__Data supplied__:
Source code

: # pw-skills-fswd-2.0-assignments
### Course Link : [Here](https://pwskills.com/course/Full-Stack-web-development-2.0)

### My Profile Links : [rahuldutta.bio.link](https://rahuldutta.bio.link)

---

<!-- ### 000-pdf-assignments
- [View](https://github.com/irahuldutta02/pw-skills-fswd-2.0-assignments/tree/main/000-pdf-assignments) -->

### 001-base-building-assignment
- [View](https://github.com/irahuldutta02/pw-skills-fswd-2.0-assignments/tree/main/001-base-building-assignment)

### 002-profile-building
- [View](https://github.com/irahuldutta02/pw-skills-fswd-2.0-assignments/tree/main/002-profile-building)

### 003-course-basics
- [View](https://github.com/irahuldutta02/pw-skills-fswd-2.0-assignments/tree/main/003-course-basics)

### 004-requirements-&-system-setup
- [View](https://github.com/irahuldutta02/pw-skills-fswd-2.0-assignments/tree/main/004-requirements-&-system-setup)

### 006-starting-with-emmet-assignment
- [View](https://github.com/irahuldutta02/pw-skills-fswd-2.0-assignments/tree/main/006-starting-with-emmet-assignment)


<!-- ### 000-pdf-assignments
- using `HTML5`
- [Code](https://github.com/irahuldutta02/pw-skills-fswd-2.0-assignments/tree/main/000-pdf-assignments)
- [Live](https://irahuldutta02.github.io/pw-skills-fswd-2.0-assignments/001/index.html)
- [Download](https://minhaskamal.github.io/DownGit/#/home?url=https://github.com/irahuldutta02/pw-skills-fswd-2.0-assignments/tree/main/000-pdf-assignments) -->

* * *

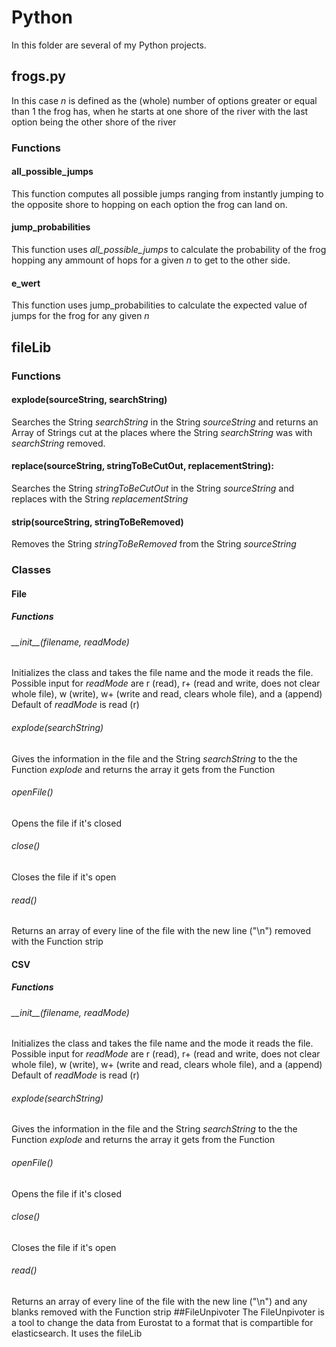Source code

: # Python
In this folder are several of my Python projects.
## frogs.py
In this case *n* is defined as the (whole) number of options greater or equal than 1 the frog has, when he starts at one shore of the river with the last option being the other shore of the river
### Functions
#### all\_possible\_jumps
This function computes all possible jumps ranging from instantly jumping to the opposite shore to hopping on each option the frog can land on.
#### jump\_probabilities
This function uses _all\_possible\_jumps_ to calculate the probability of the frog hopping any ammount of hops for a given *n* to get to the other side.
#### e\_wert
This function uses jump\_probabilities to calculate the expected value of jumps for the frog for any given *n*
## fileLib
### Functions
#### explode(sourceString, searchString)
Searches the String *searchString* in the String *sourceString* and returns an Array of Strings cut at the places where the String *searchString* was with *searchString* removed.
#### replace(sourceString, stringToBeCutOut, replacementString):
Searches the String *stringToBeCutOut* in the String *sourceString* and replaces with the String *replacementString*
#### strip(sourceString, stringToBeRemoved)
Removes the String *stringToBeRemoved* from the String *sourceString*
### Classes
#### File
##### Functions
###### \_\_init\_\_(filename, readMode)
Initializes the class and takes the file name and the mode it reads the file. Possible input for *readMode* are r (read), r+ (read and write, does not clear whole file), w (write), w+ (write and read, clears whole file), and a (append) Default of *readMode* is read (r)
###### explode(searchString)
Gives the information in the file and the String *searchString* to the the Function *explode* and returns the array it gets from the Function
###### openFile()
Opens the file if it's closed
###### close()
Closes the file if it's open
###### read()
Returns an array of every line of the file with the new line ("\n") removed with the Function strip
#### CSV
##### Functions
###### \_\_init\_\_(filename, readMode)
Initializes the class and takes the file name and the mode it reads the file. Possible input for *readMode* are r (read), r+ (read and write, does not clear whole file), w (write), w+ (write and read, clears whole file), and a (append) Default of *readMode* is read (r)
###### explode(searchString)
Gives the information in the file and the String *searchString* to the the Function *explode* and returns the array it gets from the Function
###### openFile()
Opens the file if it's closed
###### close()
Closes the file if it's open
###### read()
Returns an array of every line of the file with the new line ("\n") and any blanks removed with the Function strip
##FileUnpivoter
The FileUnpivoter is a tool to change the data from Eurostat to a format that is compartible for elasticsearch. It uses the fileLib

__Task statement__: Extract all lines from the data in which "assignments" is found.

__Solution to this problem__:
: # pw-skills-fswd-2.0-assignments
<!-- ### 000-pdf-assignments
- [View](https://github.com/irahuldutta02/pw-skills-fswd-2.0-assignments/tree/main/000-pdf-assignments) -->
- [View](https://github.com/irahuldutta02/pw-skills-fswd-2.0-assignments/tree/main/001-base-building-assignment)
- [View](https://github.com/irahuldutta02/pw-skills-fswd-2.0-assignments/tree/main/002-profile-building)
- [View](https://github.com/irahuldutta02/pw-skills-fswd-2.0-assignments/tree/main/003-course-basics)
- [View](https://github.com/irahuldutta02/pw-skills-fswd-2.0-assignments/tree/main/004-requirements-&-system-setup)
- [View](https://github.com/irahuldutta02/pw-skills-fswd-2.0-assignments/tree/main/006-starting-with-emmet-assignment)
<!-- ### 000-pdf-assignments
- [Code](https://github.com/irahuldutta02/pw-skills-fswd-2.0-assignments/tree/main/000-pdf-assignments)
- [Live](https://irahuldutta02.github.io/pw-skills-fswd-2.0-assignments/001/index.html)
- [Download](https://minhaskamal.github.io/DownGit/#/home?url=https://github.com/irahuldutta02/pw-skills-fswd-2.0-assignments/tree/main/000-pdf-assignments) -->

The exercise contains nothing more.